この両社以外にも日産自動車<7201>が2020年代後半、独BMWが2030年までに全固体電池車の実用化を計画するなど、参入メーカーは目白押しだ。今後10年以内に全固体電池搭載EVの時代がやって来そうだが、思惑通りに実用化できる保証はない。

実は20年前に同様のブームがあった。燃料電池車(FCV)ブームだ。EVの弱点として挙げられていた充電時間の長さや航続距離の短さを克服する技術として注目された。FCVは純水素のほか、水素への改質が可能な高品位ガソリンやエタノールを充填すれば、直ちに発電して走行できる。タンクに十分な容量があれば、バッテリー頼みのEVよりも長距離走行が可能という触れ込みだった。

2000年になるとFCVは「次世代環境車の大本命」と目され、世界中の自動車メーカーが開発に乗り出す。

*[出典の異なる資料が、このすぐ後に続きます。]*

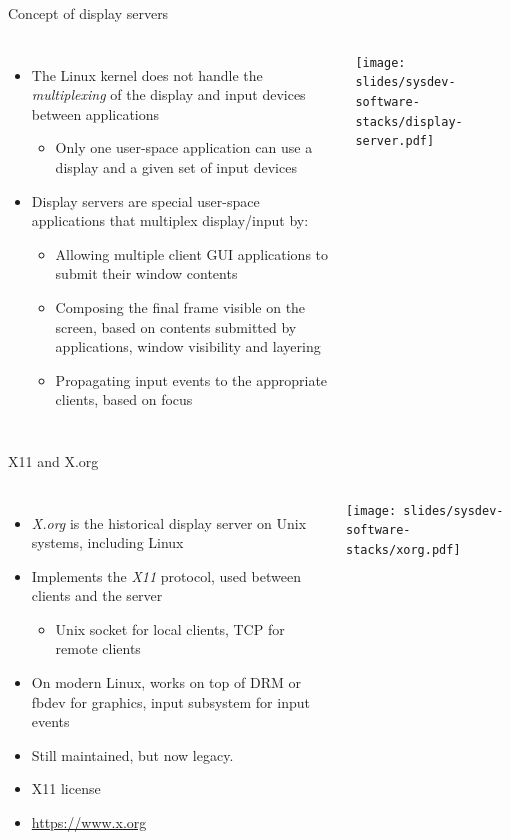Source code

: \begin{frame}{Concept of display servers}
  \begin{columns}
    \begin{itemize}
    \item The Linux kernel does not handle the {\em multiplexing} of the
      display and input devices between applications
      \begin{itemize}
      \item Only one user-space application can use a display and a
        given set of input devices
      \end{itemize}
    \item Display servers are special user-space applications that
      multiplex display/input by:
      \begin{itemize}
      \item Allowing multiple client GUI applications to submit their
        window contents
      \item Composing the final frame visible on the screen, based on
        contents submitted by applications, window visibility and
        layering
      \item Propagating input events to the appropriate clients, based
        on focus
      \end{itemize}
    \end{itemize}
    \texttt{[image: slides/sysdev-software-stacks/display-server.pdf]}
  \end{columns}
\end{frame}

\begin{frame}{X11 and X.org}
  \begin{columns}[T]
    \begin{itemize}
    \item {\em X.org} is the historical display server on Unix
      systems, including Linux
    \item Implements the {\em X11} protocol, used between clients and
      the server
      \begin{itemize}
      \item Unix socket for local clients, TCP for remote clients
      \end{itemize}
    \item On modern Linux, works on top of DRM or fbdev for graphics,
      input subsystem for input events
    \item Still maintained, but now legacy.
    \item X11 license
    \item \url{https://www.x.org}
    \end{itemize}
    \texttt{[image: slides/sysdev-software-stacks/xorg.pdf]}
  \end{columns}
\end{frame}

日本でもトヨタやホンダ<7267>、日産、マツダ<7261>、三菱自動車<7211>、スズキ<7269>、ダイハツなどがFCVの試作車を開発した。

マツダが2001年に発表した燃料電池車(同社ホームページより)

2001年1月には経済産業省が「2020年までにFCVを約500万台導入する」目標を掲げている。だが、現実には2020年時点で市販されているFCV乗用車はトヨタ「MIRAI」、ホンダ「クラリティ フューエル セル」、韓国の現代自動車「ネクソ」の3車種のみ。同年のFCV世界販売は約9000台にすぎなかった。

すでに自動車業界でFCVは「次世代環境車の大本命」の地位から脱落し、代わって全固体電池車がブームとなっている構図だ。全固体電池が燃料電池の二の舞にならないという保証はない。実際、全固体電池は燃料電池との共通点が多いとの指摘もある。

実験室では高性能でも…

実は両方とも新しい技術ではない。FCVの実験車第1号が誕生したのは1966年のこと。米ゼネラル・モーターズ(GM)が開発した「Electrovan」がそれ。液体水素を燃料に、航続距離は240km、最高時速は110kmだったという。

全固体電池も1990年代に最初の研究開発ブームが起こっている。当時はペースメーカーのように絶対に液漏れを起こしてはいけない機器向けの小型電池として注目されたのだ。その後、ゲル状の電解質を利用したポリマー電池が普及し、全固体電池の研究開発ブームは一旦終わった。

EVで全固体電池を利用すればリチウムイオン電池に比べて航続距離が最大2倍、発火事故や電池の劣化も起こりにくい。しかも、わずか15分で全体の80%の充電ができるという触れ込みだ。これらについても「実験室レベルでの話で、量産化で実現するのは難しいのではないか」との指摘も根強い。

現時点で発表されている全固体電池は、小型電池で強みを発揮するものがほとんど。EVを動かすような大出力・大容量タイプで、こうした優れた特性を再現できるかどうかは未知数だ。

村田製作所が発表した全固体電池、高性能だが極めて小さい(同社ホームページより)

米テスラのイーロン・マスク最高経営責任者(CEO)は、トヨタが2017年に発表した全固体電池について「口では何とでも言える。サンプルを持って来て、私たちか第三者の研究機関で検証させてくれ」とこき下ろした。マスクCEOは以前にも、トヨタが究極のエコカーとしていたFCVを「水素社会など来ない」と批判している。

トヨタは東京オリンピック・パラリンピックで全固体電池車の試作モデルを公開する予定だ。「全固体電池車ブーム」に踊らされず、先ずはその性能を見定めてから全固体電池の将来性を判断しても遅くないだろう。